He was born Mohammed Sadiq Habibi in the southern Afghan province of Kandahar in 1935 — a time, he says, when Kandahar “had one doctor and two homeopaths.” The conservative Habibi family was well known. Seven generations of its men before him had trained as Islamic scholars, known as Mawlawis.

But his father, Mawlawi Mohammed Rafiq Habibi, was a conflicted man.

Although he had studied as a religious scholar, he worked as a bank clerk and was for years the Afghan state bank’s representative in Karachi, which was then a port city in undivided India. He dressed in suits and ties and was open to debating theological questions with his son about the existence of God.

It was his mother, though, who opened new worlds for him.
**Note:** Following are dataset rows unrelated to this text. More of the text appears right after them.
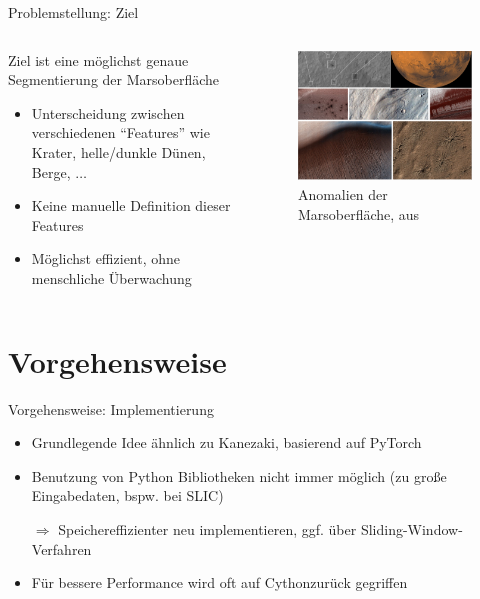 \documentclass[9pt]{beamer}
\begin{document}
\begin{frame}{Problemstellung: Ziel}
\begin{columns}
	\begin{column}{.4\textwidth}
		Ziel ist eine möglichst genaue Segmentierung der Marsoberfläche
		\begin{itemize}
			\item Unterscheidung zwischen verschiedenen \enquote{Features} wie Krater, helle/dunkle Dünen, Berge, $\ldots$
			\item Keine manuelle Definition dieser Features
			\item Möglichst effizient, ohne menschliche Überwachung
		\end{itemize}
	\end{column}
	\begin{column}{.6\textwidth}
		\begin{figure}[H]
			\includegraphics[width=\textwidth, keepaspectratio]{surface.png}
			\caption{Anomalien der Marsoberfläche, aus \footnotemark[1]}
		\end{figure}
	\end{column}
\end{columns}	
\end{frame}

\section{Vorgehensweise}

\begin{frame}{Vorgehensweise: Implementierung}
\begin{itemize}
	\item Grundlegende Idee ähnlich zu Kanezaki, basierend auf PyTorch
	\item Benutzung von Python Bibliotheken nicht immer möglich (zu große Eingabedaten, bspw. bei SLIC)
	\item[$\Rightarrow$] Speichereffizienter neu implementieren, ggf. über Sliding-Window-Verfahren
	\item Für bessere Performance wird oft auf Cython\footnotemark[1] zurück gegriffen
\end{itemize}
\end{frame}
\end{document}
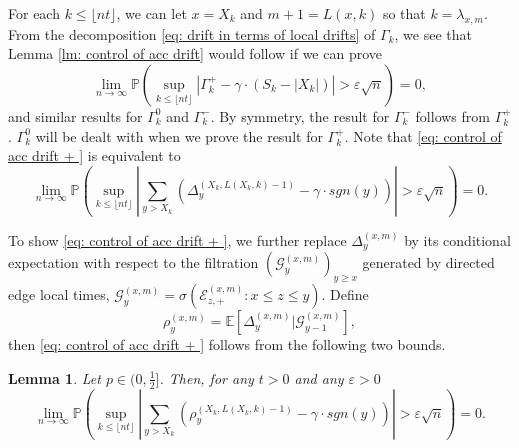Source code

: \documentclass[twoside,12pt, a4paper]{article}
\newtheorem{lemma}{Lemma}[section]
\numberwithin{equation}{section}
\theoremstyle{remark}
\newcommand{\abs}[1]{\left\vert #1 \right\vert}
\newcommand{\comment}[1]{\textcolor{blue}{(Comment: #1)}}
\begin{document}
	For each $k\leq \lfloor nt\rfloor$, we can let $x = X_k$ and $ m +1=L(x,k)$ so that $k = \lambda_{x,m}$. From the decomposition \eqref{eq: drift in terms of local drifts} of $\Gamma_k$, we see that
	Lemma \ref{lm: control of acc drift} would follow if we can prove
	\begin{equation}\label{eq: control of acc drift + }
		\lim_{n \to \infty }\mathbb{P}\left(\sup_{k\leq\lfloor nt \rfloor} \abs{\Gamma^+_k - \gamma \cdot \left(S_k - \abs{X_k} \right)   } > \varepsilon \sqrt{n}  \right) =0, 
	\end{equation}
	and similar results for $\Gamma_k^0$ and $\Gamma_k^-$. By symmetry, the result for $\Gamma_k^-$ follows from $\Gamma_k^+$. 
	$\Gamma_k^0$ will be dealt with when we prove the result for $\Gamma_k^+$.
	Note that \eqref{eq: control of acc drift + } is equivalent to
	\begin{equation}
		\lim_{n \to \infty }\mathbb{P}\left(\sup_{k\leq\lfloor nt \rfloor} \abs{\sum_{y> X_k} \left( \Delta_{y}^{(X_k,L(X_k,k) - 1)} - \gamma  \cdot sgn(y) \right)   }  > \varepsilon \sqrt{n}  \right) =0. 
	\end{equation}
	
	To show \eqref{eq: control of acc drift + }, we further replace $\Delta_{y}^{(x,m)}$ by its conditional expectation with respect to the filtration $\left(\mathcal{G}_{y}^{(x,m)}\right)_{y\geq x}$ generated by directed edge local times, $ \mathcal{G}_{y}^{(x,m)} = \sigma\left( \mathcal{E}^{(x,m)}_{z,+} : x \le z \leq y \right)$.
	Define
	\begin{equation}\label{eq: conditional mean}
		\rho_{y}^{(x,m)}= \mathbb{E}\left[\Delta_y^{(x,m)} | \mathcal{G}_{y-1}^{(x,m)}\right],
	\end{equation}
	then \eqref{eq: control of acc drift + } follows from the following two bounds.
	\begin{lemma}\label{lm: approximation of means of local drift}
		Let $p\in (0,\frac{1}{2}]$. Then, for any $t>0$ and any $\varepsilon >0$
		\begin{equation}\label{eq: control of expected local drift}
			\lim_{n \to \infty }\mathbb{P}\left(\sup_{k\leq\lfloor nt \rfloor} \abs{\sum_{y> X_k} \left( \rho_{y}^{(X_k,L(X_k,k)-1)} - \gamma  \cdot sgn(y) \right)   }  > \varepsilon \sqrt{n}  \right) =0. 
		\end{equation}
	\end{lemma}
	
\end{document}

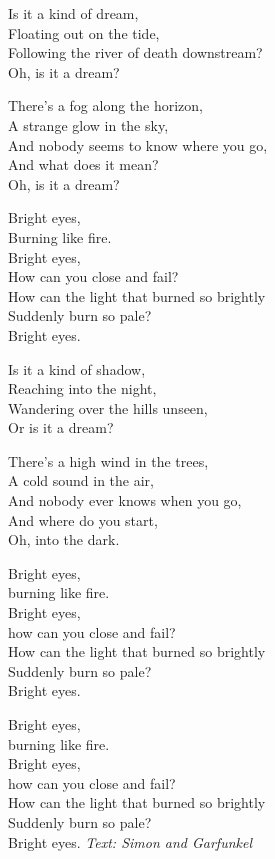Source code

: \vspace{10pt}
Is it a kind of dream,\\
Floating out on the tide,\\
Following the river of death downstream?\\
Oh, is it a dream?\par
\vspace{10pt}
There's a fog along the horizon,\\
A strange glow in the sky,\\
And nobody seems to know where you go,\\
And what does it mean?\\
Oh, is it a dream?\par
\vspace{10pt}
Bright eyes,\\
Burning like fire.\\
Bright eyes,\\
How can you close and fail?\\
How can the light that burned so brightly\\
Suddenly burn so pale?\\
Bright eyes.\par
\vspace{10pt}
Is it a kind of shadow,\\
Reaching into the night,\\
Wandering over the hills unseen,\\
Or is it a dream?\par
\vspace{10pt}
There's a high wind in the trees,\\
A cold sound in the air,\\
And nobody ever knows when you go,\\
And where do you start,\\
Oh, into the dark.\par
\vspace{10pt}
Bright eyes,\\
burning like fire.\\
Bright eyes,\\
how can you close and fail?\\
How can the light that burned so brightly\\
Suddenly burn so pale?\\
Bright eyes.\par
\vspace{10pt}
Bright eyes,\\
burning like fire.\\
Bright eyes,\\
how can you close and fail?\\
How can the light that burned so brightly\\
Suddenly burn so pale?\\
Bright eyes.
\vspace{10pt}
{\footnotesize\textit{Text: Simon and Garfunkel}}
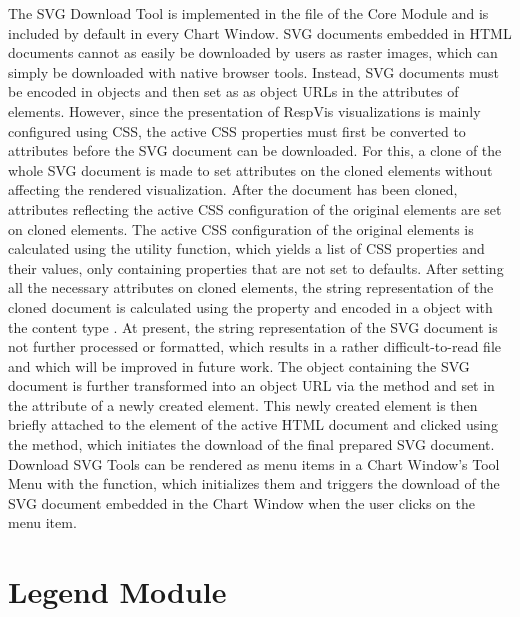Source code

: The SVG Download Tool is implemented in the  file of the Core Module and is included by default in every Chart Window.
SVG documents embedded in HTML documents cannot as easily be downloaded by users as raster images, which can simply be downloaded with native browser tools. 
Instead, SVG documents must be encoded in  objects and then set as as object URLs in the  attributes of  elements.
However, since the presentation of RespVis visualizations is mainly configured using CSS, the active CSS properties must first be converted to attributes before the SVG document can be downloaded.
For this, a clone of the whole SVG document is made to set attributes on the cloned elements without affecting the rendered visualization.
After the document has been cloned, attributes reflecting the active CSS configuration of the original elements are set on cloned elements.
The active CSS configuration of the original elements is calculated using the  utility function, which yields a list of CSS properties and their values, only containing properties that are not set to defaults.  
After setting all the necessary attributes on cloned elements, the string representation of the cloned document is calculated using the  property and encoded in a  object with the content type .
At present, the string representation of the SVG document is not further processed or formatted, which results in a rather difficult-to-read file and which will be improved in future work. 
The  object containing the SVG document is further transformed into an object URL via the  method and set in the  attribute of a newly created  element.
This newly created  element is then briefly attached to the  element of the active HTML document and clicked using the  method, which initiates the download of the final prepared SVG document.
Download SVG Tools can be rendered as menu items in a Chart Window's Tool Menu with the  function, which initializes them and triggers the download of the SVG document embedded in the Chart Window when the user clicks on the menu item.

\section{Legend Module}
Some of his earliest memories involve listening to his mother, Bibi Hazrata, and other women of the family in Arghandab, a district of pomegranates and vineyards, as they sang folk songs at weddings and family gatherings. His mother was also his early interpreter of poetic verse. She did not have formal schooling, but classical poetry in those times was a pillar of education in the mosque and at home.

“My mother had a lot of interest in poetry, and knew the meanings well,” he said.

One of the first recordings he made, years later, for Radio Afghanistan was of a Pashto folk song he had heard as a child, which his mother helped him understand. On a bus ride from Kandahar to Karachi, the conductor softly sang the song.

I am going to visit my beloved today

May God shorten these earthly ropes.

The boy tugged at his mother and asked what “earthly ropes” meant. She described God as a puppet master of sorts, sitting in the heavens.

“All these distances in the world — the threads, the ropes are in God’s hand,” she told him. “Whenever he wants to connect the lover with the beloved, brother with brother, husband with wife, he pulls the strings and the distances disappear.”